Work item. Quote, word for word, every line starting at the line that contains "<td>Python2</td>" and ending with the last line of the records; include both of these lines and no others.

Records shown.
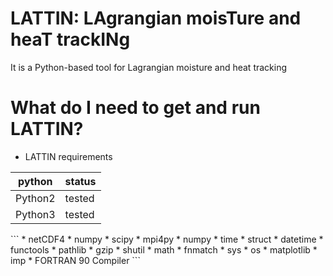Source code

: # LATTIN: LAgrangian moisTure and heaT trackINg
It is a Python-based tool for Lagrangian moisture and heat tracking

# What do I need to get and run LATTIN?

* LATTIN requirements


<table>
<thead>
<tr>
<th>python</th>
<th>status</th>
</tr>
</thead>
<tbody>
<tr>
<td>Python2</td>
<td> tested</td>
</tr>
<tr>
<td>Python3</td>
<td> tested</td>
</tr>
</tbody>
</table>
```
*  netCDF4
*  numpy 
*  scipy 
*  mpi4py
*  numpy 
*  time
*  struct
*  datetime
*  functools
*  pathlib 
*  gzip
*  shutil
*  math 
*  fnmatch
*  sys
*  os
*  matplotlib
*  imp
*  FORTRAN 90 Compiler
```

Result below.
<td>Python2</td>
<td> tested</td>
</tr>
<tr>
<td>Python3</td>
<td> tested</td>
</tr>
</tbody>
</table>
```
*  netCDF4
*  numpy 
*  scipy 
*  mpi4py
*  numpy 
*  time
*  struct
*  datetime
*  functools
*  pathlib 
*  gzip
*  shutil
*  math 
*  fnmatch
*  sys
*  os
*  matplotlib
*  imp
*  FORTRAN 90 Compiler
```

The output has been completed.